The Alignment Problem: Machine Learning and Human Values
Written by Brian Christian
Narrated by Brian Christian
4.5/5
()
About this audiobook
A jaw-dropping exploration of everything that goes wrong when we build AI systems and the movement to fix them.
Today’s “machine-learning” systems, trained by data, are so effective that we’ve invited them to see and hear for us―and to make decisions on our behalf. But alarm bells are ringing. Recent years have seen an eruption of concern as the field of machine learning advances. When the systems we attempt to teach will not, in the end, do what we want or what we expect, ethical and potentially existential risks emerge. Researchers call this the alignment problem.
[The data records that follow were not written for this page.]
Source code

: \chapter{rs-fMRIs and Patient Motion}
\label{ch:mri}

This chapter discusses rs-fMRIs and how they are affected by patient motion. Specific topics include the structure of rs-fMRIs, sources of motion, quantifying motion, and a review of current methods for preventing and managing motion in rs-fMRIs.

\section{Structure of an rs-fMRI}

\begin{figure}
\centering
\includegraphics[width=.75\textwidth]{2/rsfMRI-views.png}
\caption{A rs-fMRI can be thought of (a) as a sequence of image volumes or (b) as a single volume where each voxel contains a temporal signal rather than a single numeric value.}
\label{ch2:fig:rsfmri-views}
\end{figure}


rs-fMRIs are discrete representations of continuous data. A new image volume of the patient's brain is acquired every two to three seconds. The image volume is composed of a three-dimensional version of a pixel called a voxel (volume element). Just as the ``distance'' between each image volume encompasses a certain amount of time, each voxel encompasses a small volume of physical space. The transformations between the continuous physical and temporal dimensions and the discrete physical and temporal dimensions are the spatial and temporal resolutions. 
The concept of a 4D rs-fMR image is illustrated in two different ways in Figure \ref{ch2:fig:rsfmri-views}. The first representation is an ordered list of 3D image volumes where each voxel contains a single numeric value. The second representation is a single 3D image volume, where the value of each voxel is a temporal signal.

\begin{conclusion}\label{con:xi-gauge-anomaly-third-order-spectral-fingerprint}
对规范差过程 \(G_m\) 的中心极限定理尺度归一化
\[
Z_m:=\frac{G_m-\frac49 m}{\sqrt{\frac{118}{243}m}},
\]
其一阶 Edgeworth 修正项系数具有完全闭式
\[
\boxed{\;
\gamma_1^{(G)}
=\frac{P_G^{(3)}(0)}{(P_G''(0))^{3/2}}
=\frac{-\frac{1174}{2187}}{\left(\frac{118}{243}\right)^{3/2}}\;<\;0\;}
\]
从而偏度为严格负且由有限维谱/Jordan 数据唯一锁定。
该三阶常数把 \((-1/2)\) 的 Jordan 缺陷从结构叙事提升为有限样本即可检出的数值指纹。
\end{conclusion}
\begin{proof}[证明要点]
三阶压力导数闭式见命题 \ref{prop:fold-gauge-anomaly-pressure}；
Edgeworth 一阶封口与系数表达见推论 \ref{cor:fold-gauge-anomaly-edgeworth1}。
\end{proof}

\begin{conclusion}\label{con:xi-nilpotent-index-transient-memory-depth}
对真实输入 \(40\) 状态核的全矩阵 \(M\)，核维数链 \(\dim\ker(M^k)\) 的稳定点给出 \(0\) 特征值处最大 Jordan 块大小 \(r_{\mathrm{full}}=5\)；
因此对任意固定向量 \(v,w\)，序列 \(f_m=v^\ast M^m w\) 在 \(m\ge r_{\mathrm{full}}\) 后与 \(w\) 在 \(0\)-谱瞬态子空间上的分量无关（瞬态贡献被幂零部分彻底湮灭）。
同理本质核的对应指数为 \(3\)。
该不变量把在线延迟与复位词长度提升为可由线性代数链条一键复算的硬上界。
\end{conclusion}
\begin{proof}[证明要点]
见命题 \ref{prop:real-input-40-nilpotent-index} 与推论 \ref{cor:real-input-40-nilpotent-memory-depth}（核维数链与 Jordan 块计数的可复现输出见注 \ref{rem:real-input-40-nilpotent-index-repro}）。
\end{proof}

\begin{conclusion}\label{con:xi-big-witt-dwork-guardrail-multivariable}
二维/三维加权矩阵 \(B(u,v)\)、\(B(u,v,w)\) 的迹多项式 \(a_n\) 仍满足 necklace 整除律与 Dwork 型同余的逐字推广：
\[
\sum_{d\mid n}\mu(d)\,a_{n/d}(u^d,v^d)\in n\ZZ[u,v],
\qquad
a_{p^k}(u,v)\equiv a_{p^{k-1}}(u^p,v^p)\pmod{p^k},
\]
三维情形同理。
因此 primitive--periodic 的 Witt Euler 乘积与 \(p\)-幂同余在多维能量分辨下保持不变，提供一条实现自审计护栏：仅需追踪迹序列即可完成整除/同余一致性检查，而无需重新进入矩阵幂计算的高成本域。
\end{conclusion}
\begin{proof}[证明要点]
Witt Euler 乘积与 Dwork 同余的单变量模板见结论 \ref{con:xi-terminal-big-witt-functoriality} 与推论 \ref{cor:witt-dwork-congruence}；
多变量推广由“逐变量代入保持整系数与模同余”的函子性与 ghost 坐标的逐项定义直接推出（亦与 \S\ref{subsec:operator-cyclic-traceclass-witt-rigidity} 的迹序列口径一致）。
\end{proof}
Systems cull résumés until, years later, we discover that they have inherent gender biases. Algorithms decide bail and parole―and appear to assess Black and White defendants differently. We can no longer assume that our mortgage application, or even our medical tests, will be seen by human eyes. And as autonomous vehicles share our streets, we are increasingly putting our lives in their hands.
The mathematical and computational models driving these changes range in complexity from something that can fit on a spreadsheet to a complex system that might credibly be called “artificial intelligence.” They are steadily replacing both human judgment and explicitly programmed software.
In best-selling author Brian Christian’s riveting account, we meet the alignment problem’s “first-responders,” and learn their ambitious plan to solve it before our hands are completely off the wheel. In a masterful blend of history and on-the ground reporting, Christian traces the explosive growth in the field of machine learning and surveys its current, sprawling frontier. Readers encounter a discipline finding its legs amid exhilarating and sometimes terrifying progress. Whether they―and we―succeed or fail in solving the alignment problem will be a defining human story.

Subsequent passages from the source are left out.